## TRY IT
Begin at the line containing "what can negatively" in the entries below and end at the line containing "what is very"; transcribe that range exactly and nothing outside it.

*** THE RECORDS Section Begins ***

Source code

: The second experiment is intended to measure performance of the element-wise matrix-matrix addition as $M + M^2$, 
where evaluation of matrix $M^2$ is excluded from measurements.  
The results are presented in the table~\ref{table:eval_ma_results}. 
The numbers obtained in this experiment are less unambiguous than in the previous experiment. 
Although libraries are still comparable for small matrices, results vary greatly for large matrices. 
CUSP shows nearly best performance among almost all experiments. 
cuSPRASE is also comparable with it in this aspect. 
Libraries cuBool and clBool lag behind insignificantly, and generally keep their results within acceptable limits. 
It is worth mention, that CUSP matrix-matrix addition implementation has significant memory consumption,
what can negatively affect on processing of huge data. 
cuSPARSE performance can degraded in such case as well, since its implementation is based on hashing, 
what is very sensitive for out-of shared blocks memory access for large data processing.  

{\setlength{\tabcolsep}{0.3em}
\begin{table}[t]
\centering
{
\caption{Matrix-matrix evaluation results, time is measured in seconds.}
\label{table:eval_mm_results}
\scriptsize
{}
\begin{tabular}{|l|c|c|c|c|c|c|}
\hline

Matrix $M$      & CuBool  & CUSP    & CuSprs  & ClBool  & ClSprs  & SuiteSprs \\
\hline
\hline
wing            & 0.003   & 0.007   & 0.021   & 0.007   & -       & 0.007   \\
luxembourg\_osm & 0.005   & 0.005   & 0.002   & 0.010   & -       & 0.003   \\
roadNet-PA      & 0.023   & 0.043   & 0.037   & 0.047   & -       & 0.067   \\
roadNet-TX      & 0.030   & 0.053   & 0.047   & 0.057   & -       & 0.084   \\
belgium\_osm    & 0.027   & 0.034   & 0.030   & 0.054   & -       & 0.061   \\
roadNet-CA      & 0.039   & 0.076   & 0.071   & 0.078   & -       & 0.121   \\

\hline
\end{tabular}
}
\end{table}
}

*** THE RECORDS Section Ends ***
*** THE RECORDS Section Begins ***

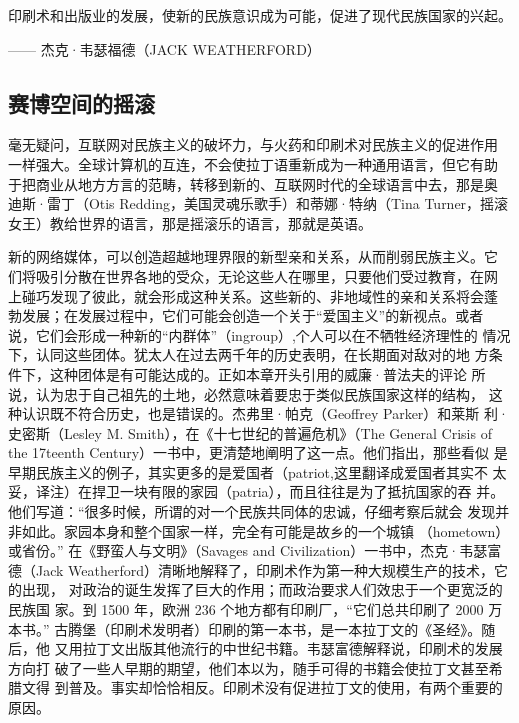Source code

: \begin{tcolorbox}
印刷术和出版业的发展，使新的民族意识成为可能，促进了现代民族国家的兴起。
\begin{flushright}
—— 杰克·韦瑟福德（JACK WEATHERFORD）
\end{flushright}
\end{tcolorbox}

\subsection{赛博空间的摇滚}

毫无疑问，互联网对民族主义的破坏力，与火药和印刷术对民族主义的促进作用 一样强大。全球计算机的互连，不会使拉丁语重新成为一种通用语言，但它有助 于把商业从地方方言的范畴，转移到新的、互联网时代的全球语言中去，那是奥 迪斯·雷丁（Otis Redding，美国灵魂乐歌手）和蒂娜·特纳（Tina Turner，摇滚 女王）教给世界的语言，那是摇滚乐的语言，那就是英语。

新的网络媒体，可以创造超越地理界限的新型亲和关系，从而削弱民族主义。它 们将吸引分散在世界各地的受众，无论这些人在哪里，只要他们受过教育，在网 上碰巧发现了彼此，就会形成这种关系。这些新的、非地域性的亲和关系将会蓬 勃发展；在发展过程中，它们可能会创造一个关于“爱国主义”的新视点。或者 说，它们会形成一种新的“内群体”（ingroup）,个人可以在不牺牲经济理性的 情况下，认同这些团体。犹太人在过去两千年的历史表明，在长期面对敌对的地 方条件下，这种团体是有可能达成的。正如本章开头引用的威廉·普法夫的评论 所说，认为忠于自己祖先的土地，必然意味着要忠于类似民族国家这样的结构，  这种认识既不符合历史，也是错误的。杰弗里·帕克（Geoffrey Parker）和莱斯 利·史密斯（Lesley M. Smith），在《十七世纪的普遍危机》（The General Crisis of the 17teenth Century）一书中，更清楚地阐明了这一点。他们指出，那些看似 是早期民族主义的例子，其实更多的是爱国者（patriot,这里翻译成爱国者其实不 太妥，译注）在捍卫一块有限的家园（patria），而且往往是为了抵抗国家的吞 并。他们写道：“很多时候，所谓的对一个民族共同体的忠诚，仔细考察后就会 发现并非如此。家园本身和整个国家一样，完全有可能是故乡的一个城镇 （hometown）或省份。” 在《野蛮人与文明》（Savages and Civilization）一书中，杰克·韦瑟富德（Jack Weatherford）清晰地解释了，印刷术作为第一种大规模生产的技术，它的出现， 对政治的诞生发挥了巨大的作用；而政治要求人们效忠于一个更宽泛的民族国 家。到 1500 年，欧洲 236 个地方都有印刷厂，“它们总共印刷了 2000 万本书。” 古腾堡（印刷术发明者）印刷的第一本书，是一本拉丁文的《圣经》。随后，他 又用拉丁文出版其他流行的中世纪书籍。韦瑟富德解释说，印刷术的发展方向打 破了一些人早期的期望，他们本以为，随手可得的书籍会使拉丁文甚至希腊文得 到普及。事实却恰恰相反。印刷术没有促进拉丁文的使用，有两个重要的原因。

*** THE RECORDS Section Ends ***

## SOLUTION TO THIS PROBLEM
what can negatively affect on processing of huge data. 
cuSPARSE performance can degraded in such case as well, since its implementation is based on hashing, 
what is very sensitive for out-of shared blocks memory access for large data processing.  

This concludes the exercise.